- **Exercise requirements**:
Starting at the line that contains "Simplified CLDR pluralization", copy every line through the end of the listing below exactly, and copy nothing else.

- **Source information**:
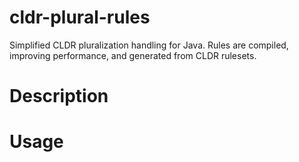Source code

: # cldr-plural-rules
Simplified CLDR pluralization handling for Java.
Rules are compiled, improving performance, and generated from CLDR rulesets.

# Description

# Usage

- **Response area**:
Simplified CLDR pluralization handling for Java.
Rules are compiled, improving performance, and generated from CLDR rulesets.

# Description

# Usage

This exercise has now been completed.